■ **TASK DETAILS**: The lines below should be written out again in full, exactly as they are.

[Opening PROVIDED RECORDS section]

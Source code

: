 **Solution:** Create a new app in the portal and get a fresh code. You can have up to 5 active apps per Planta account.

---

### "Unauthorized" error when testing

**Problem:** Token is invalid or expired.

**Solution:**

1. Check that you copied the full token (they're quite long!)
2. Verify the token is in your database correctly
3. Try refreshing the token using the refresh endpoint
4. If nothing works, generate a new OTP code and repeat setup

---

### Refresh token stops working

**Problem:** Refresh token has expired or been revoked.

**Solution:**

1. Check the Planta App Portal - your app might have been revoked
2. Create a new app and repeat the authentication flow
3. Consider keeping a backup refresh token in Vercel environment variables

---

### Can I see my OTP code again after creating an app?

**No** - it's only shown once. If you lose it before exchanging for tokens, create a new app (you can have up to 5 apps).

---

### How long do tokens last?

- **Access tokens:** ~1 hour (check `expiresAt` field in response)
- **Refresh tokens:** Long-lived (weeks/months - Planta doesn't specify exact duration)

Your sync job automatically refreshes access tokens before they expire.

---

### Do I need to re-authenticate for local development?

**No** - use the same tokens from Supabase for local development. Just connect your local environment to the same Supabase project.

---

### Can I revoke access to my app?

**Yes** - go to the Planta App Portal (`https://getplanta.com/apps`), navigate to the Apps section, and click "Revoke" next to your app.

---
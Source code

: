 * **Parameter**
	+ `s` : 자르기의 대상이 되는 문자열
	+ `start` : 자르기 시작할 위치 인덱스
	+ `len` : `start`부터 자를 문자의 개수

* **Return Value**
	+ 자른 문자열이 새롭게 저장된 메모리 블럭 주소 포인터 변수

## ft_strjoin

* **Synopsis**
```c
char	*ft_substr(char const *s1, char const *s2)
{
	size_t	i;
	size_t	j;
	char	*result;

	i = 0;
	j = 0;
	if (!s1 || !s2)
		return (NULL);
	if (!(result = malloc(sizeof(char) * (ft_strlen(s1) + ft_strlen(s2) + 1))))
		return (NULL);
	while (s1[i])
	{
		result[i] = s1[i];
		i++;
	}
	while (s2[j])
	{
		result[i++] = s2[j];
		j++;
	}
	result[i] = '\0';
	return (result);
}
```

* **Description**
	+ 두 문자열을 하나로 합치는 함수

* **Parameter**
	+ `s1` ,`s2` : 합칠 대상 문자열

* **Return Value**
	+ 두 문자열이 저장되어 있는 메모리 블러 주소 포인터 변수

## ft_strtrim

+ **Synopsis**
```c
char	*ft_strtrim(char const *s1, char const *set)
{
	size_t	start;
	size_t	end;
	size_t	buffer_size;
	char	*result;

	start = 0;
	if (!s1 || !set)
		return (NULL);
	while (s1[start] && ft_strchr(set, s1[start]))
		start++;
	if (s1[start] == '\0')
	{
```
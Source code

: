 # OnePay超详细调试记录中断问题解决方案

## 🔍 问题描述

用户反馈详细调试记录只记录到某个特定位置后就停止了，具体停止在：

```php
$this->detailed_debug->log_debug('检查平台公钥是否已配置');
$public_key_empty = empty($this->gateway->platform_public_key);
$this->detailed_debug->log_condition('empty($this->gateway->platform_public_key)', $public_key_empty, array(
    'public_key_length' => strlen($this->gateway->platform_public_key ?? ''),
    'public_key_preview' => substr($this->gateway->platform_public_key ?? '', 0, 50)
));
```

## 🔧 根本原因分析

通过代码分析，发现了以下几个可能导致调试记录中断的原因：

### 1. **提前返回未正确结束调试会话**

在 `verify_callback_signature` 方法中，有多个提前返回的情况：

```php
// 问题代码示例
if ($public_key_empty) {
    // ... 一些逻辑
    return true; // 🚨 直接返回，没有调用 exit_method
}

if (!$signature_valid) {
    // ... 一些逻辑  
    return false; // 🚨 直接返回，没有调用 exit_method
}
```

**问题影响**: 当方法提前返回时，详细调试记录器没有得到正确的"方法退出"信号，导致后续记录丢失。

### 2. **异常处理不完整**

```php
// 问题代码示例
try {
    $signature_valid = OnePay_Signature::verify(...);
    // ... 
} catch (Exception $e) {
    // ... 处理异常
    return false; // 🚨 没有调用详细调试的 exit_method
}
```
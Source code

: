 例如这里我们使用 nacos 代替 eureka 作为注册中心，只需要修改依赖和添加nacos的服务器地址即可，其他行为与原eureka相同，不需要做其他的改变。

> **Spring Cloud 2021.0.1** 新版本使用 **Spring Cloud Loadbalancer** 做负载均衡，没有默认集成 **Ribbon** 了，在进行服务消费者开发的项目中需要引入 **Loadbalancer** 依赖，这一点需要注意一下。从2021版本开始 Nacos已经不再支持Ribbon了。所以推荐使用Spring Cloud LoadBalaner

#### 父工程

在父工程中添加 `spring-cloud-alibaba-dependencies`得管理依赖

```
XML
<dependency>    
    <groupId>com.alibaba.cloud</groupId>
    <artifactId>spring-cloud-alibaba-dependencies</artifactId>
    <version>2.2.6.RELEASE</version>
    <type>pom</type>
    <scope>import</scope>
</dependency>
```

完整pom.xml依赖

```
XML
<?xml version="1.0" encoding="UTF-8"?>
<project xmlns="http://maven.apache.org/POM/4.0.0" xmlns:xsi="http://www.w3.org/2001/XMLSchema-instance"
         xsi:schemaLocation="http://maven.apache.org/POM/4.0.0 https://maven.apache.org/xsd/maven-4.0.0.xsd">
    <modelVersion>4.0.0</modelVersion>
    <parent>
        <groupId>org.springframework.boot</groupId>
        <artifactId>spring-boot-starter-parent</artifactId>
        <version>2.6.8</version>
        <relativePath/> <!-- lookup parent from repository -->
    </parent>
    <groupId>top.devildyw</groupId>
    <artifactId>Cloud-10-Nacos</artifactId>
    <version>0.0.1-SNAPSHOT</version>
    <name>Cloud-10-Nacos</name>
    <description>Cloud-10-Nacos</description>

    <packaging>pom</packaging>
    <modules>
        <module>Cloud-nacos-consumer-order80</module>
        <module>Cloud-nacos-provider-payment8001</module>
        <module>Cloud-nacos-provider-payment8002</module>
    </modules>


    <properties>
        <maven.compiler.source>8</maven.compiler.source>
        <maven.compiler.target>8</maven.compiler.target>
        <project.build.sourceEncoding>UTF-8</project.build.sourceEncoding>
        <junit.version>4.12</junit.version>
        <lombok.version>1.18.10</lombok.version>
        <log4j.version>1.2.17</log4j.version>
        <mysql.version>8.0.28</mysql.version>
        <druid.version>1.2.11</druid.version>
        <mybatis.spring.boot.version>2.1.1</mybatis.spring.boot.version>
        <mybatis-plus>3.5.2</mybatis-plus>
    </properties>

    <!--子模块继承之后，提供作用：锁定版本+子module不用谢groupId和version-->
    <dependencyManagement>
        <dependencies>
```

[Closing PROVIDED RECORDS section]

■ **TASK SOLUTION**:
Source code

: **Solution:** Create a new app in the portal and get a fresh code. You can have up to 5 active apps per Planta account.

---

### "Unauthorized" error when testing

**Problem:** Token is invalid or expired.

**Solution:**

1. Check that you copied the full token (they're quite long!)
2. Verify the token is in your database correctly
3. Try refreshing the token using the refresh endpoint
4. If nothing works, generate a new OTP code and repeat setup

---

### Refresh token stops working

**Problem:** Refresh token has expired or been revoked.

**Solution:**

1. Check the Planta App Portal - your app might have been revoked
2. Create a new app and repeat the authentication flow
3. Consider keeping a backup refresh token in Vercel environment variables

---

### Can I see my OTP code again after creating an app?

**No** - it's only shown once. If you lose it before exchanging for tokens, create a new app (you can have up to 5 apps).

---

### How long do tokens last?

- **Access tokens:** ~1 hour (check `expiresAt` field in response)
- **Refresh tokens:** Long-lived (weeks/months - Planta doesn't specify exact duration)

Your sync job automatically refreshes access tokens before they expire.

---

### Do I need to re-authenticate for local development?

**No** - use the same tokens from Supabase for local development. Just connect your local environment to the same Supabase project.

---

### Can I revoke access to my app?

**Yes** - go to the Planta App Portal (`https://getplanta.com/apps`), navigate to the Apps section, and click "Revoke" next to your app.

---
Source code

: * **Parameter**
	+ `s` : 자르기의 대상이 되는 문자열
	+ `start` : 자르기 시작할 위치 인덱스
	+ `len` : `start`부터 자를 문자의 개수

* **Return Value**
	+ 자른 문자열이 새롭게 저장된 메모리 블럭 주소 포인터 변수

## ft_strjoin

* **Synopsis**
```c
char	*ft_substr(char const *s1, char const *s2)
{
	size_t	i;
	size_t	j;
	char	*result;

	i = 0;
	j = 0;
	if (!s1 || !s2)
		return (NULL);
	if (!(result = malloc(sizeof(char) * (ft_strlen(s1) + ft_strlen(s2) + 1))))
		return (NULL);
	while (s1[i])
	{
		result[i] = s1[i];
		i++;
	}
	while (s2[j])
	{
		result[i++] = s2[j];
		j++;
	}
	result[i] = '\0';
	return (result);
}
```

* **Description**
	+ 두 문자열을 하나로 합치는 함수

* **Parameter**
	+ `s1` ,`s2` : 합칠 대상 문자열

* **Return Value**
	+ 두 문자열이 저장되어 있는 메모리 블러 주소 포인터 변수

## ft_strtrim

+ **Synopsis**
```c
char	*ft_strtrim(char const *s1, char const *set)
{
	size_t	start;
	size_t	end;
	size_t	buffer_size;
	char	*result;

	start = 0;
	if (!s1 || !set)
		return (NULL);
	while (s1[start] && ft_strchr(set, s1[start]))
		start++;
	if (s1[start] == '\0')
	{
```
Source code

: # OnePay超详细调试记录中断问题解决方案

## 🔍 问题描述

用户反馈详细调试记录只记录到某个特定位置后就停止了，具体停止在：

```php
$this->detailed_debug->log_debug('检查平台公钥是否已配置');
$public_key_empty = empty($this->gateway->platform_public_key);
$this->detailed_debug->log_condition('empty($this->gateway->platform_public_key)', $public_key_empty, array(
    'public_key_length' => strlen($this->gateway->platform_public_key ?? ''),
    'public_key_preview' => substr($this->gateway->platform_public_key ?? '', 0, 50)
));
```

## 🔧 根本原因分析

通过代码分析，发现了以下几个可能导致调试记录中断的原因：

### 1. **提前返回未正确结束调试会话**

在 `verify_callback_signature` 方法中，有多个提前返回的情况：

```php
// 问题代码示例
if ($public_key_empty) {
    // ... 一些逻辑
    return true; // 🚨 直接返回，没有调用 exit_method
}

if (!$signature_valid) {
    // ... 一些逻辑  
    return false; // 🚨 直接返回，没有调用 exit_method
}
```

**问题影响**: 当方法提前返回时，详细调试记录器没有得到正确的"方法退出"信号，导致后续记录丢失。

### 2. **异常处理不完整**

```php
// 问题代码示例
try {
    $signature_valid = OnePay_Signature::verify(...);
    // ... 
} catch (Exception $e) {
    // ... 处理异常
    return false; // 🚨 没有调用详细调试的 exit_method
}
```
Source code

: 例如这里我们使用 nacos 代替 eureka 作为注册中心，只需要修改依赖和添加nacos的服务器地址即可，其他行为与原eureka相同，不需要做其他的改变。

> **Spring Cloud 2021.0.1** 新版本使用 **Spring Cloud Loadbalancer** 做负载均衡，没有默认集成 **Ribbon** 了，在进行服务消费者开发的项目中需要引入 **Loadbalancer** 依赖，这一点需要注意一下。从2021版本开始 Nacos已经不再支持Ribbon了。所以推荐使用Spring Cloud LoadBalaner

#### 父工程

在父工程中添加 `spring-cloud-alibaba-dependencies`得管理依赖

```
XML
<dependency>    
    <groupId>com.alibaba.cloud</groupId>
    <artifactId>spring-cloud-alibaba-dependencies</artifactId>
    <version>2.2.6.RELEASE</version>
    <type>pom</type>
    <scope>import</scope>
</dependency>
```

完整pom.xml依赖

```
XML
<?xml version="1.0" encoding="UTF-8"?>
<project xmlns="http://maven.apache.org/POM/4.0.0" xmlns:xsi="http://www.w3.org/2001/XMLSchema-instance"
         xsi:schemaLocation="http://maven.apache.org/POM/4.0.0 https://maven.apache.org/xsd/maven-4.0.0.xsd">
    <modelVersion>4.0.0</modelVersion>
    <parent>
        <groupId>org.springframework.boot</groupId>
        <artifactId>spring-boot-starter-parent</artifactId>
        <version>2.6.8</version>
        <relativePath/> <!-- lookup parent from repository -->
    </parent>
    <groupId>top.devildyw</groupId>
    <artifactId>Cloud-10-Nacos</artifactId>
    <version>0.0.1-SNAPSHOT</version>
    <name>Cloud-10-Nacos</name>
    <description>Cloud-10-Nacos</description>

    <packaging>pom</packaging>
    <modules>
        <module>Cloud-nacos-consumer-order80</module>
        <module>Cloud-nacos-provider-payment8001</module>
        <module>Cloud-nacos-provider-payment8002</module>
    </modules>


    <properties>
        <maven.compiler.source>8</maven.compiler.source>
        <maven.compiler.target>8</maven.compiler.target>
        <project.build.sourceEncoding>UTF-8</project.build.sourceEncoding>
        <junit.version>4.12</junit.version>
        <lombok.version>1.18.10</lombok.version>
        <log4j.version>1.2.17</log4j.version>
        <mysql.version>8.0.28</mysql.version>
        <druid.version>1.2.11</druid.version>
        <mybatis.spring.boot.version>2.1.1</mybatis.spring.boot.version>
        <mybatis-plus>3.5.2</mybatis-plus>
    </properties>

    <!--子模块继承之后，提供作用：锁定版本+子module不用谢groupId和version-->
    <dependencyManagement>
        <dependencies>
```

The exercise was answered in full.